‘Paramparça edilmiş yüzlerce hayata dokundum; morga sığmamış, soğuk hava depolarında üst üste atılmış bedenlere dokundum’ diyor, HDP’nin bir önceki dönem Şırnak Milletvekili Leyla Birlik. Son dönemdeki sürgün siyasetçiler arasına katılan Birlik,Şırnak yerle bir edildiği günlerde olayların merkezindeydi.

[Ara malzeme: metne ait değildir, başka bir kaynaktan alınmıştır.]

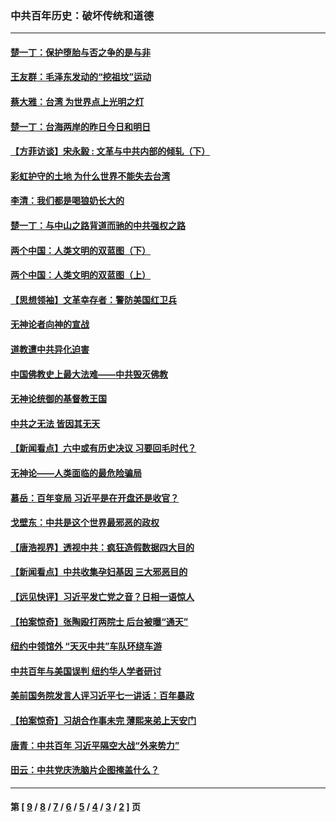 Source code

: ### 中共百年历史：破坏传统和道德
---
#### [楚一丁：保护堕胎与否之争的是与非](../../pages/nf1176114/n13815642.md?12100430) 
#### [王友群：毛泽东发动的“挖祖坟”运动](../../pages/nf1176114/n13723639.md?12100430) 
#### [蔡大雅：台湾 为世界点上光明之灯](../../pages/nf1176114/n13531530.md?12100430) 
#### [楚一丁：台海两岸的昨日今日和明日](../../pages/nf1176114/n13531468.md?12100430) 
#### [【方菲访谈】宋永毅 : 文革与中共内部的倾轧（下）](../../pages/nf1176114/n13486836.md?12100430) 
#### [彩虹护守的土地 为什么世界不能失去台湾](../../pages/nf1176114/n13476849.md?12100430) 
#### [李清：我们都是喝狼奶长大的](../../pages/nf1176114/n13471478.md?12100430) 
#### [楚一丁：与中山之路背道而驰的中共强权之路](../../pages/nf1176114/n13437270.md?12100430) 
#### [两个中国：人类文明的双蓝图（下）](../../pages/nf1176114/n13423132.md?12100430) 
#### [两个中国：人类文明的双蓝图（上）](../../pages/nf1176114/n13422687.md?12100430) 
#### [【思想领袖】文革幸存者：警防美国红卫兵](../../pages/nf1176114/n13339289.md?12100430) 
#### [无神论者向神的宣战](../../pages/nf1176114/n13281535.md?12100430) 
#### [道教遭中共异化迫害](../../pages/nf1176114/n13281463.md?12100430) 
#### [中国佛教史上最大法难——中共毁灭佛教](../../pages/nf1176114/n13281397.md?12100430) 
#### [无神论统御的基督教王国](../../pages/nf1176114/n13281280.md?12100430) 
#### [中共之无法 皆因其无天](../../pages/nf1176114/n13281088.md?12100430) 
#### [【新闻看点】六中或有历史决议 习要回毛时代？](../../pages/nf1176114/n13222895.md?12100430) 
#### [无神论——人类面临的最危险骗局](../../pages/nf1176114/n13196137.md?12100430) 
#### [慕岳：百年变局 习近平是在开盘还是收官？](../../pages/nf1176114/n13206516.md?12100430) 
#### [戈壁东：中共是这个世界最邪恶的政权](../../pages/nf1176114/n13085641.md?12100430) 
#### [【唐浩视界】透视中共：疯狂造假数据四大目的](../../pages/nf1176114/n13080590.md?12100430) 
#### [【新闻看点】中共收集孕妇基因 三大邪恶目的](../../pages/nf1176114/n13077182.md?12100430) 
#### [【远见快评】习近平发亡党之音？日相一语惊人](../../pages/nf1176114/n13074809.md?12100430) 
#### [【拍案惊奇】张陶殴打两院士 后台被曝“通天”](../../pages/nf1176114/n13070496.md?12100430) 
#### [纽约中领馆外 “天灭中共”车队环绕车游](../../pages/nf1176114/n13070693.md?12100430) 
#### [中共百年与美国误判 纽约华人学者研讨](../../pages/nf1176114/n13067969.md?12100430) 
#### [美前国务院发言人评习近平七一讲话：百年暴政](../../pages/nf1176114/n13066986.md?12100430) 
#### [【拍案惊奇】习胡合作事未完 薄熙来弟上天安门](../../pages/nf1176114/n13065867.md?12100430) 
#### [唐青：中共百年 习近平隔空大战“外来势力”](../../pages/nf1176114/n13065976.md?12100430) 
#### [田云：中共党庆洗脑片企图掩盖什么？](../../pages/nf1176114/n13064395.md?12100430) 

---
#### 第 [ [9](./9.md?12100430) / [8](./8.md?12100430) / [7](./7.md?12100430) / [6](./6.md?12100430) / [5](./5.md?12100430) / [4](./4.md?12100430) / [3](./3.md?12100430) / [2](./2.md?12100430) ] 页
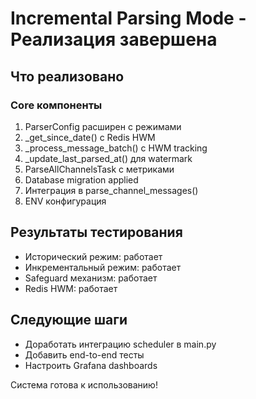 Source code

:# Incremental Parsing Mode - Реализация завершена

## Что реализовано

### Core компоненты
1. ParserConfig расширен с режимами
2. _get_since_date() с Redis HWM
3. _process_message_batch() с HWM tracking
4. _update_last_parsed_at() для watermark
5. ParseAllChannelsTask с метриками
6. Database migration applied
7. Интеграция в parse_channel_messages()
8. ENV конфигурация

## Результаты тестирования

- Исторический режим: работает
- Инкрементальный режим: работает
- Safeguard механизм: работает
- Redis HWM: работает

## Следующие шаги

- Доработать интеграцию scheduler в main.py
- Добавить end-to-end тесты
- Настроить Grafana dashboards

Система готова к использованию!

Katliamların yaşandığı ve yas tutmanın yasaklandığı zamanlara şahitlik etmiş.
Filiz DENİZ
Ülkeden çıktıktan sonra Şırnak’ta yaşananları tekrar yaşadığını söylüyor. ‘Oradayken sadece içinden geçmişim zamanın; durup düşünecek ,hissedecek, tartacak ve yaşadıklarımı süzgeçten geçirecek bir zaman olmadı’ diyor.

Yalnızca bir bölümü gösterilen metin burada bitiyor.